### ASSIGNMENT
Somewhere below is a line with "- [database.py](file://database.py#L1-L100)" and, later, a line with "## Conclusion"; repeat those two lines and all the lines between them, exactly as they are.

Plain-text document sources

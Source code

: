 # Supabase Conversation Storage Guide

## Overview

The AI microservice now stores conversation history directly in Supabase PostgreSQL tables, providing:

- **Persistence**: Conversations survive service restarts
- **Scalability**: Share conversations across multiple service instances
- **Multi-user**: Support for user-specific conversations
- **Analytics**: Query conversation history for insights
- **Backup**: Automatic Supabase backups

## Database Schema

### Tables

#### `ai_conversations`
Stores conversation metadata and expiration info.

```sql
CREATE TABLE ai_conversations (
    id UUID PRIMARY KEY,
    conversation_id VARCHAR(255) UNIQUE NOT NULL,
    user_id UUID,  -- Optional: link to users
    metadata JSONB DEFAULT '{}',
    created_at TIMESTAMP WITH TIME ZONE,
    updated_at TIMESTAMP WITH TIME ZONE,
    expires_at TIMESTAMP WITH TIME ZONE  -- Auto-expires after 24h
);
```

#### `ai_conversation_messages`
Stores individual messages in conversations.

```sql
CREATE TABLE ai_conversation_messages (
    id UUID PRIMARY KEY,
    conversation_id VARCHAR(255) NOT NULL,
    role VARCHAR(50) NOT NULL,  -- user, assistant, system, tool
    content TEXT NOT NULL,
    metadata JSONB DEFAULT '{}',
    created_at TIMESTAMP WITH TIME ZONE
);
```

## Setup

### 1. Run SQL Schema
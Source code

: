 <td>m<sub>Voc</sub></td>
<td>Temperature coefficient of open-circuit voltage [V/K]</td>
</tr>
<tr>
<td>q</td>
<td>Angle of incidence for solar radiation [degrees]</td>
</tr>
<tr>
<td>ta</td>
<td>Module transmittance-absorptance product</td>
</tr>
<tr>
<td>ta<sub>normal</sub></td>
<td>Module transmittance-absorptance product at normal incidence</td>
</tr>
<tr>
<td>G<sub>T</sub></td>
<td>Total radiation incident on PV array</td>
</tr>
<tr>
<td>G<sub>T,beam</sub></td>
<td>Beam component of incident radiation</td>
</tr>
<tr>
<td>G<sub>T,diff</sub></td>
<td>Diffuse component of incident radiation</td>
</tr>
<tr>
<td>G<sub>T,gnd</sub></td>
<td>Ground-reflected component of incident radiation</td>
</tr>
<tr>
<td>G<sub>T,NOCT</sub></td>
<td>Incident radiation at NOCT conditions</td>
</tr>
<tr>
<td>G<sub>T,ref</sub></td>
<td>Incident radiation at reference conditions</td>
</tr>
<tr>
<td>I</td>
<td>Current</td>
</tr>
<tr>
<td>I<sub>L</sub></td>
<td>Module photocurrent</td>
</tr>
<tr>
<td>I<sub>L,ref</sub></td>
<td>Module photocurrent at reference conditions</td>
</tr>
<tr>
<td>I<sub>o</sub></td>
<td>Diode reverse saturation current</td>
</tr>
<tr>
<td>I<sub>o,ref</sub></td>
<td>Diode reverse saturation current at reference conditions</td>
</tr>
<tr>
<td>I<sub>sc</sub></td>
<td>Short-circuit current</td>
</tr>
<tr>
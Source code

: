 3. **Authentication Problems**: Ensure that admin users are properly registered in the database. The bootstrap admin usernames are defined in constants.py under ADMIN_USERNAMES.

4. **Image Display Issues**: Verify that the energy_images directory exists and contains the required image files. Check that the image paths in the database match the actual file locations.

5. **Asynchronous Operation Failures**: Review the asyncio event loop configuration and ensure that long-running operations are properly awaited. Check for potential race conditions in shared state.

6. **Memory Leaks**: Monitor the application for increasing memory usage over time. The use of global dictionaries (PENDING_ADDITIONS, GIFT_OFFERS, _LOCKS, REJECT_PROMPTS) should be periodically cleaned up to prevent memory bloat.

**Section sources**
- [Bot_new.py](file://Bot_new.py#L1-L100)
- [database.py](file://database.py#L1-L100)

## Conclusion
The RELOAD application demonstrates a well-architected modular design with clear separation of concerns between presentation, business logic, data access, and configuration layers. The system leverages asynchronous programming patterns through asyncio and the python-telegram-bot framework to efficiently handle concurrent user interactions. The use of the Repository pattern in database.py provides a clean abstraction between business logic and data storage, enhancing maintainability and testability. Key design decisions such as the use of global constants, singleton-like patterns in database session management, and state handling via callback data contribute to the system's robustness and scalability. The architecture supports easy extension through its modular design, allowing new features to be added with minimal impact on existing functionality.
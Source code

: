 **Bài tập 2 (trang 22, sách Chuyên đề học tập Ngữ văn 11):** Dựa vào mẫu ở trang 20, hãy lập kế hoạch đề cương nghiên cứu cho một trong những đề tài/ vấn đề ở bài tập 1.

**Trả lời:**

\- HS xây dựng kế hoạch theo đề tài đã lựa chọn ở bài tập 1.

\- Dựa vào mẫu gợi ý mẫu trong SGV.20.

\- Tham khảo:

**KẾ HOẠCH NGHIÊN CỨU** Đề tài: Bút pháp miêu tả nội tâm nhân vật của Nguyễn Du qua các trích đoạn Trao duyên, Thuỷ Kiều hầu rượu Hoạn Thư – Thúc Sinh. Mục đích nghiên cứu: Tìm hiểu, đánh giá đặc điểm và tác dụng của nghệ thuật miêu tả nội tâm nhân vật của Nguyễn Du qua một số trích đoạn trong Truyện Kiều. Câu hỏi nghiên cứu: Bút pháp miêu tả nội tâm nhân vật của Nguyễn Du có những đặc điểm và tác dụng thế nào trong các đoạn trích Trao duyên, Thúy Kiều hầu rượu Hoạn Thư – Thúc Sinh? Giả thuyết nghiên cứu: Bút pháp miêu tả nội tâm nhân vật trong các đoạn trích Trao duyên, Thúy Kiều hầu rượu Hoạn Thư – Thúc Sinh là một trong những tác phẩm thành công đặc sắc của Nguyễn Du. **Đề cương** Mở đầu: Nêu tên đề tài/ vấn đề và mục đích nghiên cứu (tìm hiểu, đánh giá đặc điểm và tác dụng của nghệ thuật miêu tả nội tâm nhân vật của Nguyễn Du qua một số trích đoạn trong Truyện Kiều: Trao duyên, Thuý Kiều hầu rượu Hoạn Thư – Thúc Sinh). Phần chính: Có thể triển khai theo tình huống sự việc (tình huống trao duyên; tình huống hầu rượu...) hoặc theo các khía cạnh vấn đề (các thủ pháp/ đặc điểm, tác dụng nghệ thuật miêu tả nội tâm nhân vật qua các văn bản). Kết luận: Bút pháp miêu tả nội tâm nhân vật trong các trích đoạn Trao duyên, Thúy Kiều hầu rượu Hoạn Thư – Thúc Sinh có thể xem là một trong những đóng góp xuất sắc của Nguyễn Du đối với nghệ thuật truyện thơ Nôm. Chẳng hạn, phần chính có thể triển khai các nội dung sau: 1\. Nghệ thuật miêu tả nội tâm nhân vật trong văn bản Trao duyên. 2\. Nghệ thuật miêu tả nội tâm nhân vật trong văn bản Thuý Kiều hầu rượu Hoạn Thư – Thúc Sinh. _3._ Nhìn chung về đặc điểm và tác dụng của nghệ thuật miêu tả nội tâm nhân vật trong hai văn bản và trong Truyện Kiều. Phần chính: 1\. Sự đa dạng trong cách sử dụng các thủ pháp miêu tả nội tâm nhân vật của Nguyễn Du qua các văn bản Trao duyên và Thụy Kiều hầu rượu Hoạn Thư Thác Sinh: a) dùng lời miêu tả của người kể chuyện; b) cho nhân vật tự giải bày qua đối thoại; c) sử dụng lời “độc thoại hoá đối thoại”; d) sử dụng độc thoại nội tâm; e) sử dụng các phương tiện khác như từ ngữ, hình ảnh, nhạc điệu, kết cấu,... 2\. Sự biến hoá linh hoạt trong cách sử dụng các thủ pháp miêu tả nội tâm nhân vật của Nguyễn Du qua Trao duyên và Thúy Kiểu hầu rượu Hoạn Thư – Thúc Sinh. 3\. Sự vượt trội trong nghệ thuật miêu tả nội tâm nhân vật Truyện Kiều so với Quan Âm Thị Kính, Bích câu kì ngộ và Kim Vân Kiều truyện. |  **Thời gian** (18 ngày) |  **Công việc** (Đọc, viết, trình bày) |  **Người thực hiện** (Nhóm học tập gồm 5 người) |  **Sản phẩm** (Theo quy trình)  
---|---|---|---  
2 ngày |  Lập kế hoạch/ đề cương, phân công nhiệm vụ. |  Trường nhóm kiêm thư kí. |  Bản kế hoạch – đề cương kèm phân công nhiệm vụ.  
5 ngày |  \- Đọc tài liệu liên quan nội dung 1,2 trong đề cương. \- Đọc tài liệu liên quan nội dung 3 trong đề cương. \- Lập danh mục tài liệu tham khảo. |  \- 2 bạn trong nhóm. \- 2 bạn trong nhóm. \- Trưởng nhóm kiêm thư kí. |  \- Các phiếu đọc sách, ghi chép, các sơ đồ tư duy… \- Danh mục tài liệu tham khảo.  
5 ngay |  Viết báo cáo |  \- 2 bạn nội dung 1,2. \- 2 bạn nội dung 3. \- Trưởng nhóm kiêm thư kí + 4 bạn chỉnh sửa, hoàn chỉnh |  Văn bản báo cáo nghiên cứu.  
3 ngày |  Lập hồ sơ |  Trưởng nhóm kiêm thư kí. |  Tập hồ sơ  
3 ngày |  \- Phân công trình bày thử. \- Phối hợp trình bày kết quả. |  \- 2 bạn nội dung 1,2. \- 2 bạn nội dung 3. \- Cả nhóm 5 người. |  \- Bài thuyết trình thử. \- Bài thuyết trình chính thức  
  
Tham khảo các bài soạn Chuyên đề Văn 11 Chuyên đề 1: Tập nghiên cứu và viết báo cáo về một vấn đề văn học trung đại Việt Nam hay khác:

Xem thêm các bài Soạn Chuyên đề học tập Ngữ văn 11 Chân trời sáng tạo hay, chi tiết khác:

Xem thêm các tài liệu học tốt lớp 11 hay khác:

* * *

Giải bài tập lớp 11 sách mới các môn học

### SOLUTION
- [database.py](file://database.py#L1-L100)

## Conclusion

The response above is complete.